China and Japan to start direct yen-yuan trade in June

Yuan notes
Image caption China has said it is looking to make its tightly controlled currency fully convertible

China will allow direct trading of the yuan and the Japanese yen, in a move aimed at promoting trade between Asia's two biggest economies.

This means the two countries will not be using the US dollar as an intermediary.

China, which sometimes has a tense relationship with Japan, is the country's biggest trading partner.

China's central bank said the China Foreign Exchange Trade system would launch this trade, starting next month.

"This is part of China's broader strategy to reduce dependence on the dollar," said Dariusz Kowalczyk from Credit Agricole CIB in Hong Kong.

He added that the yen was chosen because of the large amount of trade between the two countries and that "this could lead to an expansion of trading with other currencies".

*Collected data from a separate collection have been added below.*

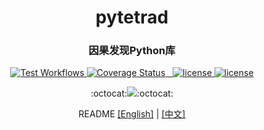 <h1 align="center" style="border-bottom: none;">pytetrad</h1>
<h3 align="center">因果发现Python库</h3>
<p align="center">
    <a href="https://github.com/bradendubois/do-calculus/actions?query=workflow%3ATest+branch%3Amain">
        <img alt="Test Workflows" src="https://github.com/bradendubois/do-calculus/workflows/Test and Release/badge.svg">
    </a>
    <a href='https://coveralls.io/github/bradendubois/do-calculus?branch=main'>
        <img src='https://coveralls.io/repos/github/bradendubois/do-calculus/badge.svg?branch=main' alt='Coverage Status' />
    </a>
    <a href="https://pypi.org/project/do-calculus/">
        <img alt="" src="https://pypip.in/v/do-calculus/badge.svg">
    </a>
    <a href="https://pypi.org/project/do-calculus/">
        <img alt="" src="https://pypip.in/wheel/do-calculus/badge.svg">
    </a>
    <a href="https://github.com/jarodyv/bcoz">
        <img alt="license" src="https://img.shields.io/github/languages/top/planplus/bcoz"/>
    </a>
    <a href="https://github.com/jarodyv/bcoz/LICENSE">
        <img alt="license" src="https://img.shields.io/github/license/jarodyv/bcoz?style=flat-square">
    </a>
</p>
<p align="center">
:octocat:<a href="https://github.com/jarodyv/bcoz"><img src="https://img.shields.io/badge/-created%20for%20causal%20inference%20-blue?style=for-the-badge&logo=github"></a>:octocat:
</p>
<p align="center">
    README <a href="README.md">[English]</a> | <a href="README.zh-CN.md">[中文]</a>
</p>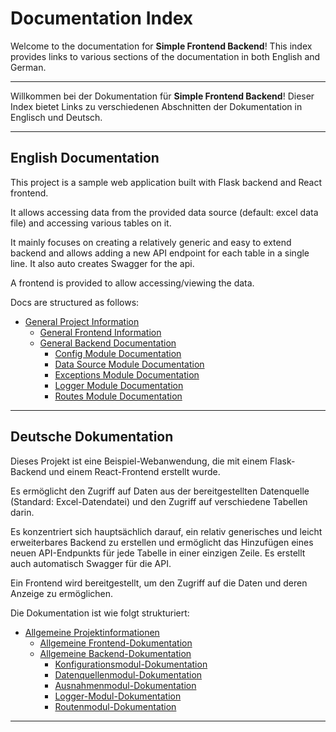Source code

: # Documentation Index

Welcome to the documentation for **Simple Frontend Backend**! This index provides links to various sections of the
documentation in both English and German.

---

Willkommen bei der Dokumentation für **Simple Frontend Backend**! Dieser Index bietet Links zu verschiedenen Abschnitten
der Dokumentation in Englisch und Deutsch.

---

## English Documentation

This project is a sample web application built with Flask backend and React frontend.

It allows accessing data from the provided data source (default: excel data file) and accessing various tables on it.

It mainly focuses on creating a relatively generic and easy to extend backend and allows adding a new API endpoint for
each table in a single line. It also auto creates Swagger for the api.

A frontend is provided to allow accessing/viewing the data.

Docs are structured as follows:

- [General Project Information](./en/project_info.md)
    - [General Frontend Information](./en/frontend/frontend.md)
    - [General Backend Documentation](./en/backend/app.md)
        - [Config Module Documentation](./en/backend/config.md)
        - [Data Source Module Documentation](./en/backend/data_source.md)
        - [Exceptions Module Documentation](./en/backend/exceptions.md)
        - [Logger Module Documentation](./en/backend/logger.md)
        - [Routes Module Documentation](./en/backend/routes.md)

---

## Deutsche Dokumentation

Dieses Projekt ist eine Beispiel-Webanwendung, die mit einem Flask-Backend und einem React-Frontend erstellt wurde.

Es ermöglicht den Zugriff auf Daten aus der bereitgestellten Datenquelle (Standard: Excel-Datendatei) und den Zugriff
auf verschiedene Tabellen darin.

Es konzentriert sich hauptsächlich darauf, ein relativ generisches und leicht erweiterbares Backend zu erstellen und
ermöglicht das Hinzufügen eines neuen API-Endpunkts für jede Tabelle in einer einzigen Zeile. Es erstellt auch
automatisch Swagger für die API.

Ein Frontend wird bereitgestellt, um den Zugriff auf die Daten und deren Anzeige zu ermöglichen.

Die Dokumentation ist wie folgt strukturiert:

- [Allgemeine Projektinformationen](./de/project_info.md)
    - [Allgemeine Frontend-Dokumentation](./de/frontend/frontend.md)
    - [Allgemeine Backend-Dokumentation](./de/backend/app.md)
        - [Konfigurationsmodul-Dokumentation](./de/backend/config.md)
        - [Datenquellenmodul-Dokumentation](./de/backend/data_source.md)
        - [Ausnahmenmodul-Dokumentation](./de/backend/exceptions.md)
        - [Logger-Modul-Dokumentation](./de/backend/logger.md)
        - [Routenmodul-Dokumentation](./de/backend/routes.md)

---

In December, the leaders of Japan and China agreed to mutually promote direct trading between the two currencies based on market principles.

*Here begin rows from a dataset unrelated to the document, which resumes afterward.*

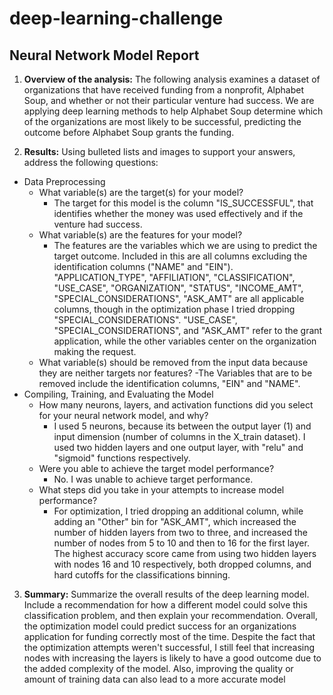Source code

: # deep-learning-challenge

## Neural Network Model Report
1. **Overview of the analysis:** The following analysis examines a dataset of organizations that have received funding from a nonprofit, Alphabet Soup, and whether or not their particular venture had success. We are applying deep learning methods to help Alphabet Soup determine which of the organizations are most likely to be successful, predicting the outcome before Alphabet Soup grants the funding. 
   
3. **Results:** Using bulleted lists and images to support your answers, address the following questions:
- Data Preprocessing
  - What variable(s) are the target(s) for your model?
    - The target for this model is the column "IS_SUCCESSFUL", that identifies whether the money was used effectively and if the venture had success. 
  - What variable(s) are the features for your model?
    - The features are the variables which we are using to predict the target outcome. Included in this are all columns excluding the identification columns ("NAME" and "EIN"). "APPLICATION_TYPE", "AFFILIATION", "CLASSIFICATION", "USE_CASE", "ORGANIZATION", "STATUS", "INCOME_AMT", "SPECIAL_CONSIDERATIONS", "ASK_AMT" are all applicable columns, though in the optimization phase I tried dropping "SPECIAL_CONSIDERATIONS". "USE_CASE", "SPECIAL_CONSIDERATIONS", and "ASK_AMT" refer to the grant application, while the other variables center on the organization making the request. 
  - What variable(s) should be removed from the input data because they are neither targets nor features?
    -The Variables that are to be removed include the identification columns, "EIN" and "NAME".
- Compiling, Training, and Evaluating the Model
  - How many neurons, layers, and activation functions did you select for your neural network model, and why?
    - I used 5 neurons, because its between the output layer (1) and input dimension (number of columns in the X_train dataset). I used two hidden layers and one output layer, with "relu" and "sigmoid" functions respectively.
  - Were you able to achieve the target model performance?
    - No. I was unable to achieve target performance. 
  - What steps did you take in your attempts to increase model performance?
    - For  optimization, I tried dropping an additional column, while adding an "Other" bin for "ASK_AMT", which increased the number of hidden layers from two to three, and increased the number of nodes from 5 to 10 and then to 16 for the first layer. The highest accuracy score came from using two hidden layers with nodes 16 and 10 respectively, both dropped columns, and hard cutoffs for the classifications binning.
3. **Summary:** Summarize the overall results of the deep learning model. Include a recommendation for how a different model could solve this classification problem, and then explain your recommendation.
  Overall, the optimization model could predict success for an organizations application for funding correctly most of the time. Despite the fact that the optimization attempts weren't successful, I still feel that increasing nodes with increasing the layers is likely to have a good outcome due to the added complexity of the model. Also, improving the quality or amount of training data can also lead to a more accurate model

The People's Bank of China said the move would help lower currency conversion costs and help facilitate bilateral trade and investment.

Japanese Finance Minister Jun Azumi told reporters that trading under a new regime will start in Tokyo and Shanghai on 1 June, according to Reuters News agency.

"By conducting transactions without using the third country's currency, it will bring merits of reducing transaction costs and lowering risks involved in settlements at financial institutions," said Mr Azumi.

"That will contribute to improve convenience of the both countries' currencies and reinvigorate the Tokyo market."

Japanese media are reporting that this is the first time China has let a major currency other than the US dollar trade directly with the yuan.